Exercise requirements. Would you please copy each line of the data in which the string "China" occurs?

Listed entries.
((
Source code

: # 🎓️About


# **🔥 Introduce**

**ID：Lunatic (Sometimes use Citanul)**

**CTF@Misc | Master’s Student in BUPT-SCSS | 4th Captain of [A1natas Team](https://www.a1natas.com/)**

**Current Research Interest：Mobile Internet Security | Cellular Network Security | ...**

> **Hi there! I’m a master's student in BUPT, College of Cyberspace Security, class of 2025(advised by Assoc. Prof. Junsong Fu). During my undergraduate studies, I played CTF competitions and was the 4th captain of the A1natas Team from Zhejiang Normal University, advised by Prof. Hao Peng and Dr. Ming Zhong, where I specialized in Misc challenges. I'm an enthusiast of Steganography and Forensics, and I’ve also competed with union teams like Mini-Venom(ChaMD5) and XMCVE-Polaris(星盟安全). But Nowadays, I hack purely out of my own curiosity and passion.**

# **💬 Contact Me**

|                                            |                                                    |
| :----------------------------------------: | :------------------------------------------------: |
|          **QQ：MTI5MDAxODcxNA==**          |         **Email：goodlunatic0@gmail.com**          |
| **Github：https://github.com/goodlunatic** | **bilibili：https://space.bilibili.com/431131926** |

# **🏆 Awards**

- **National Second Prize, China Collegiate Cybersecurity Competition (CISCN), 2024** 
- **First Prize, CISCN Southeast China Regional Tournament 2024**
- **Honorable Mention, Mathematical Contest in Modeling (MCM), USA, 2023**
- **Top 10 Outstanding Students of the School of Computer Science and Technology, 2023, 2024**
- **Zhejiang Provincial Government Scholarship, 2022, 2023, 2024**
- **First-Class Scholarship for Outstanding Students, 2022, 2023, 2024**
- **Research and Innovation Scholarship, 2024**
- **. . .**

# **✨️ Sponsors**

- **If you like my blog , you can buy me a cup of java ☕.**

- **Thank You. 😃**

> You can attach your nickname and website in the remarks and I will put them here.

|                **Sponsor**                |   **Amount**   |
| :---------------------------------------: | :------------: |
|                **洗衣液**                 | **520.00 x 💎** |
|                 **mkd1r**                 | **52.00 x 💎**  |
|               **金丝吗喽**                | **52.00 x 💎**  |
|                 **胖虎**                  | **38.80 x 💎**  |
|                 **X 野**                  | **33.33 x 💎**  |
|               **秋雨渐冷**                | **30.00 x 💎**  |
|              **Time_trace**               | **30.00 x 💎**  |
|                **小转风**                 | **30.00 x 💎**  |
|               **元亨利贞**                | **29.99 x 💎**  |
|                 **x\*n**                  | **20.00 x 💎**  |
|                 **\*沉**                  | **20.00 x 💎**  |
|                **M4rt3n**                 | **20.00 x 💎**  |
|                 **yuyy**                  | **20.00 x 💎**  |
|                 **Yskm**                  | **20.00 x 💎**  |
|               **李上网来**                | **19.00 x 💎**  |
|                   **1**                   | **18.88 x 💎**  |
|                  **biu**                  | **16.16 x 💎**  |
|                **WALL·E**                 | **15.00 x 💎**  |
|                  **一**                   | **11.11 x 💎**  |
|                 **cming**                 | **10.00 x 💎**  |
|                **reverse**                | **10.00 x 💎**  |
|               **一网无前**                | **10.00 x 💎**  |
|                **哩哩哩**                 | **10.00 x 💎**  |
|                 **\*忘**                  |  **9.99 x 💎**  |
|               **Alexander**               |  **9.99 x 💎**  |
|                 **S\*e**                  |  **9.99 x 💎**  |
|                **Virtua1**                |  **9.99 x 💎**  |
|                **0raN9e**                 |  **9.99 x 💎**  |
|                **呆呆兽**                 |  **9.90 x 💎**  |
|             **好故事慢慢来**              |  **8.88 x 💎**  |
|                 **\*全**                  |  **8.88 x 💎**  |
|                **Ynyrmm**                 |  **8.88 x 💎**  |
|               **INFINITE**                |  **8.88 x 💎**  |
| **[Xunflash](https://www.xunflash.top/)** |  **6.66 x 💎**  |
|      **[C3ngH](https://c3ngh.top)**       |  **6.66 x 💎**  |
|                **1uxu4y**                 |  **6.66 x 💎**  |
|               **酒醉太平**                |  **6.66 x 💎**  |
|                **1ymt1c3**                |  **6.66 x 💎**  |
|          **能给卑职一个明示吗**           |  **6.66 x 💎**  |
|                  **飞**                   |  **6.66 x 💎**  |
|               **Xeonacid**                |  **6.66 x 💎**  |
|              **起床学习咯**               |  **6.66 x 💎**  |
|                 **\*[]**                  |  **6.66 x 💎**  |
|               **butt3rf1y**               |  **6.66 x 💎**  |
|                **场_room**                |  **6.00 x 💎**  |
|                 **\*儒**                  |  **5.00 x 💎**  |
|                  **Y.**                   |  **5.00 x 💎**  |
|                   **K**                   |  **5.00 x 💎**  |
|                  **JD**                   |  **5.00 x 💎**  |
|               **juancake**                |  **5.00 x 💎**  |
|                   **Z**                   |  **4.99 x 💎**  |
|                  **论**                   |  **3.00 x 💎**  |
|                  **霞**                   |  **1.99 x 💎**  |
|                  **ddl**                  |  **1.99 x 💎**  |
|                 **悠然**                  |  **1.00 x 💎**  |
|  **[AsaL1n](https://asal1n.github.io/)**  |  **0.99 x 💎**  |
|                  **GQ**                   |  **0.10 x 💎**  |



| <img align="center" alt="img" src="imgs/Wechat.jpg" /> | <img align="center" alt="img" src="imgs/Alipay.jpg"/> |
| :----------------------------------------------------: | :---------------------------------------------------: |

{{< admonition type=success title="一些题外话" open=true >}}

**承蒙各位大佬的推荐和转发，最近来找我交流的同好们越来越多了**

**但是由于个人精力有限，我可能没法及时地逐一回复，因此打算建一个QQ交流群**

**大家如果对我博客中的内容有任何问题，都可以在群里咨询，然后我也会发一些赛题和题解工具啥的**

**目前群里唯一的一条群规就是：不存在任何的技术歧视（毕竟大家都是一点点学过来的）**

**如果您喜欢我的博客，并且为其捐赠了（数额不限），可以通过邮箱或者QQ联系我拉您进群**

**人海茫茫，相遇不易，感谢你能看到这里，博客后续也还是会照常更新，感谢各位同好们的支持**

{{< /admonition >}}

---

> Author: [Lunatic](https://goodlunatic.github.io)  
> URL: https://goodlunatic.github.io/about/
))
Expected answer.
- **National Second Prize, China Collegiate Cybersecurity Competition (CISCN), 2024** 
- **First Prize, CISCN Southeast China Regional Tournament 2024**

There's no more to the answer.